Psychological treatments for Social Phobia

A psychiatrist can use several ways to help you deal with your social phobia, these can be graded self exposure, cognitive behavior therapy or CBT and social skills training. 

Graded self-exposure

When a person is faced on a terrifying situation, his or her anxiety will start to go away after some time. This approach helps you to do this for yourself, one step at a time. 
In the graded self exposure, the doctor will tell you to create a list of all the situations that you can trigger your fear, and then put them in order, from the least frightening to the most frightening.  

 

You start with the least frightening situation and, with the support of your therapist, keep yourself there until you stop feeling anxious. You then move on to the next one and so tackle these frightening situations one by one. It is done in stages, each time making the situation a little more intense and frightening. 
  
Cognitive behavioral therapy (CBT)

Social phobia is closely associated with your self concept, the world and the people around you – people can make themselves anxious by the way that they think about situations. This treatment helps you to change the way that you think about yourself and other people.
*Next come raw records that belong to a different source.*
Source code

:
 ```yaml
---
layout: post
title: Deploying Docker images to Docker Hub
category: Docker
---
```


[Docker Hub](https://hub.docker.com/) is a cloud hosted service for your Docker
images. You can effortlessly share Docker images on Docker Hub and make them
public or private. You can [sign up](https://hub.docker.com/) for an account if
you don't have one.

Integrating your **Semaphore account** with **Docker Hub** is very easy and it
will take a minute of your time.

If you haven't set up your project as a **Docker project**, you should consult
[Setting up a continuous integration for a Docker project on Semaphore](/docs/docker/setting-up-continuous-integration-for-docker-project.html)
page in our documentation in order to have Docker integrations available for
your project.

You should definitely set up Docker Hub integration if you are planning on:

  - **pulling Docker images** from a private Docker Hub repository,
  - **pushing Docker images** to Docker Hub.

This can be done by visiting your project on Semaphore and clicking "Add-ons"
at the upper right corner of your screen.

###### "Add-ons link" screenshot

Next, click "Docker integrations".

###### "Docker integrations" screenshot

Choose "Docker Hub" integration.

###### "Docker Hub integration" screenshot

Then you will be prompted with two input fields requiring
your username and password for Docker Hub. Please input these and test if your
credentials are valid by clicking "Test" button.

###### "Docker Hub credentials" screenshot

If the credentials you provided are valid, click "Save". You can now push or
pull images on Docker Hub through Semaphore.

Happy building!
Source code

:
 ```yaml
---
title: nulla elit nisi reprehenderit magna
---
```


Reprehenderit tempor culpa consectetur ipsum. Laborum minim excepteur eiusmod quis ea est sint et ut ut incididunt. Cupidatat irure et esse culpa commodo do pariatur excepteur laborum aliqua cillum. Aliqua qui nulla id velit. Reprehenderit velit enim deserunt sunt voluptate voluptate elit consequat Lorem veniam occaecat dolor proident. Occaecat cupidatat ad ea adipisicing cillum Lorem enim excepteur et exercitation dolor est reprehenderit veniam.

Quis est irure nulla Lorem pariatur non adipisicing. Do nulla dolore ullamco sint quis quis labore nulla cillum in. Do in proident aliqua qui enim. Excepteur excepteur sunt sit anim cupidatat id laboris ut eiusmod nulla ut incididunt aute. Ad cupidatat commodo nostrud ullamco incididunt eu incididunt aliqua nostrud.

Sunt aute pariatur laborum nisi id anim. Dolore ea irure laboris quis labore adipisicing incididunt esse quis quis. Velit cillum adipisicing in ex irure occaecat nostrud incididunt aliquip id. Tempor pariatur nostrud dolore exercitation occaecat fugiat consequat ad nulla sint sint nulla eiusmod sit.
The therapist will help you to be aware of:

The unhelpful impact on your behavior of thinking about these things all the time  - and the connections between these and your anxiety. 

Any safety behaviors

 

Any unhelpful rules, assumptions or predictions that you regularly use – and the physical sensations you get when they go through your mind

For example, take the situation when a conversation dries up. If you have a social phobia, you will tend to think it is your fault – you may have the automatic belief that “I never have anything to say” – and so you will start to feel anxious. In CBT, the therapist will try to help you to be aware that it is just as likely that the other person has run out of things to say. This is a more realistic and less worrying way of thinking about the situation. The therapist will help you to test these ideas out in your day to day life.

Social skills training

Social skills training helps people feel more relaxed and at ease when in other people’s company. It does this by teaching some of the simple social skills that we tend to take for granted – like how to start a conversation with a stranger.  You can practice with other people and do what is called ‘feedback’ – people watch themselves practicing on video to get an idea of what they are doing and how they appear to other people.